Never count out the Chiefs... or the Eagles... or the Chiefs
I believe the Eagles were getting the exact game script they wanted — the one where quarterback Jalen Hurts orchestrated long possessions in which they converted on third and fourth down, nickel and dime-ing their way down the field.
At the half, the Eagles were 6 of 10 on third down — while the Chiefs were 0 for 3. The Chiefs had no answer for Hurts — either his rushing attack or the Philadelphia’s talented wide receivers. A.J. Brown had 74 yards and a touchdown, DeVonta Smith had 55 yards and Hurts scored two touchdowns. The Eagles led the Chiefs 24-14 — and in addition, Patrick Mahomes had re-aggravated his injured right ankle.
As Rihanna took the stage at halftime, the game seemed over and done with.
Then — as they do — Mahomes and the Chiefs’ offense stormed out of the locker room. Head coach Andy Reid tapped into the running game — and Mahomes got wide receiver JuJu Smith-Schuster involved. Isiah Pacheco scored first, then Kadarius Toney and Skyy Moore walked in on similar plays. Suddenly, a team that appeared down and out wasn’t just alive. It was also holding an eight-point lead.
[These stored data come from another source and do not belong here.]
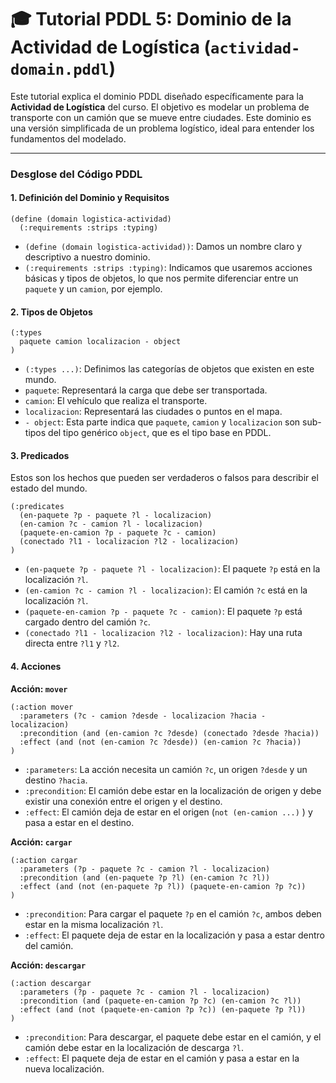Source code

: # 🎓 Tutorial PDDL 5: Dominio de la Actividad de Logística (`actividad-domain.pddl`)

Este tutorial explica el dominio PDDL diseñado específicamente para la **Actividad de Logística** del curso. El objetivo es modelar un problema de transporte con un camión que se mueve entre ciudades. Este dominio es una versión simplificada de un problema logístico, ideal para entender los fundamentos del modelado.

--- 

### Desglose del Código PDDL

#### 1. Definición del Dominio y Requisitos

```pddl
(define (domain logistica-actividad)
  (:requirements :strips :typing)
```
*   `(define (domain logistica-actividad))`: Damos un nombre claro y descriptivo a nuestro dominio.
*   `(:requirements :strips :typing)`: Indicamos que usaremos acciones básicas y tipos de objetos, lo que nos permite diferenciar entre un `paquete` y un `camion`, por ejemplo.

#### 2. Tipos de Objetos

```pddl
(:types 
  paquete camion localizacion - object
)
```
*   `(:types ...)`: Definimos las categorías de objetos que existen en este mundo.
*   `paquete`: Representará la carga que debe ser transportada.
*   `camion`: El vehículo que realiza el transporte.
*   `localizacion`: Representará las ciudades o puntos en el mapa.
*   `- object`: Esta parte indica que `paquete`, `camion` y `localizacion` son sub-tipos del tipo genérico `object`, que es el tipo base en PDDL.

#### 3. Predicados

Estos son los hechos que pueden ser verdaderos o falsos para describir el estado del mundo.

```pddl
(:predicates
  (en-paquete ?p - paquete ?l - localizacion)
  (en-camion ?c - camion ?l - localizacion)
  (paquete-en-camion ?p - paquete ?c - camion)
  (conectado ?l1 - localizacion ?l2 - localizacion)
)
```
*   `(en-paquete ?p - paquete ?l - localizacion)`: El paquete `?p` está en la localización `?l`.
*   `(en-camion ?c - camion ?l - localizacion)`: El camión `?c` está en la localización `?l`.
*   `(paquete-en-camion ?p - paquete ?c - camion)`: El paquete `?p` está cargado dentro del camión `?c`.
*   `(conectado ?l1 - localizacion ?l2 - localizacion)`: Hay una ruta directa entre `?l1` y `?l2`.

#### 4. Acciones

**Acción: `mover`**
```pddl
(:action mover
  :parameters (?c - camion ?desde - localizacion ?hacia - localizacion)
  :precondition (and (en-camion ?c ?desde) (conectado ?desde ?hacia))
  :effect (and (not (en-camion ?c ?desde)) (en-camion ?c ?hacia))
)
```
*   `:parameters`: La acción necesita un camión `?c`, un origen `?desde` y un destino `?hacia`.
*   `:precondition`: El camión debe estar en la localización de origen y debe existir una conexión entre el origen y el destino.
*   `:effect`: El camión deja de estar en el origen (`not (en-camion ...)` ) y pasa a estar en el destino.

**Acción: `cargar`**
```pddl
(:action cargar
  :parameters (?p - paquete ?c - camion ?l - localizacion)
  :precondition (and (en-paquete ?p ?l) (en-camion ?c ?l))
  :effect (and (not (en-paquete ?p ?l)) (paquete-en-camion ?p ?c))
)
```
*   `:precondition`: Para cargar el paquete `?p` en el camión `?c`, ambos deben estar en la misma localización `?l`.
*   `:effect`: El paquete deja de estar en la localización y pasa a estar dentro del camión.

**Acción: `descargar`**
```pddl
(:action descargar
  :parameters (?p - paquete ?c - camion ?l - localizacion)
  :precondition (and (paquete-en-camion ?p ?c) (en-camion ?c ?l))
  :effect (and (not (paquete-en-camion ?p ?c)) (en-paquete ?p ?l))
)
```
*   `:precondition`: Para descargar, el paquete debe estar en el camión, y el camión debe estar en la localización de descarga `?l`.
*   `:effect`: El paquete deja de estar en el camión y pasa a estar en la nueva localización.
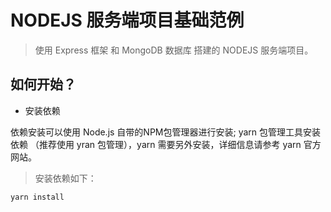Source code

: # NODEJS 服务端项目基础范例

> 使用 Express 框架 和 MongoDB 数据库 搭建的 NODEJS 服务端项目。

## 如何开始？

- 安装依赖

依赖安装可以使用 Node.js 自带的NPM包管理器进行安装;
yarn 包管理工具安装依赖 （推荐使用 yran 包管理），yarn 需要另外安装，详细信息请参考 yarn 官方网站。

> 安装依赖如下：
```bash
yarn install
```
The Eagles wouldn’t go quietly into the night, however. Hurts stayed calm, putting together an eight-play, 75-yard drive that ended with a 2-yard touchdown. He added a conversion to tie the game with less than six minutes left. Of course, Hurts playing the game of his life — really, the game of his life — was not enough.
After an up-and-down season, Harrison Butker redeemed himself to kick the Chiefs to Super Bowl glory, two weeks after a kick to get them in the game in the first place.
The “Brett Veach special,” Super Bowl edition
Did you notice who scored touchdowns for the Chiefs as they took home their second championship in two seasons? In Kansas City, we often mention the “Brett Veach special” — referring to a former first-round pick at which the general manager throws a dart to see if they will stick and produce for the Chiefs. It is always someone he liked before that player was taken in the NFL Draft.
But I would argue that this Super Bowl called for a new usage of the “Brett Veach special.” It was the whole game.
Linebacker Nick Bolton — a second-rounder in 2021 — had the game of his life when it mattered the most. Let’s make sure we scream this from the mountaintop: Kansas City wouldn’t have won without Bolton rallying the defense to play better in the second half. He led the Chiefs with nine tackles — and his third-quarter open-field tackle of running back Kenny Gainwell gave Kansas City the confidence it needed to stop the Eagles.
Oh... and how about the 36-yard fumble-return touchdown?
Veach signed Smith-Schuster (after originally wanting him last year) to help replace wide receiver Tyreek Hill. The former Pittsburgh Steelers wideout didn’t score on Sunday, but he finished second in yardage — and was a key target for Mahomers in the second half. Veach’s rebuilt offensive line protected Mahomes throughout game; the vaunted Philadelphia defensive front was held without a sack.
The Chiefs' second-half touchdowns came from a midseason trade (Kadarius Toney), a second-round rookie after a trade-back (Skyy Moore) and a seventh-round rookie out of Rutgers (Isiah Pacheco).
Ladies and gentlemen... the “Brett Veach special” — Super Bowl edition.
Patrick Mahomes is a warrior
Remember, Mahomes suffered his high-ankle sprain very quickly into the Chiefs’ Divisional Round game against the Jacksonville Jaguars. That means he played essentially all of the postseason with an injury that typically takes between four and six weeks to heal.
Mahomes posted more than 300 yards in the Chiefs’ AFC Championship win over the Cincinnati Bengals — and though his passing yardage was not there, it was not necessary. He finished 21-of-27 for 182 yards, three touchdowns and a 131.8 passer rating.
A before-the-half ankle re-aggravation did not prevent Mahomes from breaking off two key scrambles — a 14-yarder in the third quarter to set up Pacheco’s touchdown and a 26-yarder in the fourth quarter to set up Butker for the win.
After being named the AP NFL MVP on Thursday night, Mahomes took home his second Super Bowl MVP on Sunday.
The final word
The golden age of Kansas City football continues with another Super Bowl victory. With the win, both Mahomes and Reid are now two-time Super Bowl champions, placing them in the league’s extremely rarefied air.
Over the past half-decade, the Chiefs have hosted five straight AFC Championship games, won three conference titles — and now, two Super Bowls.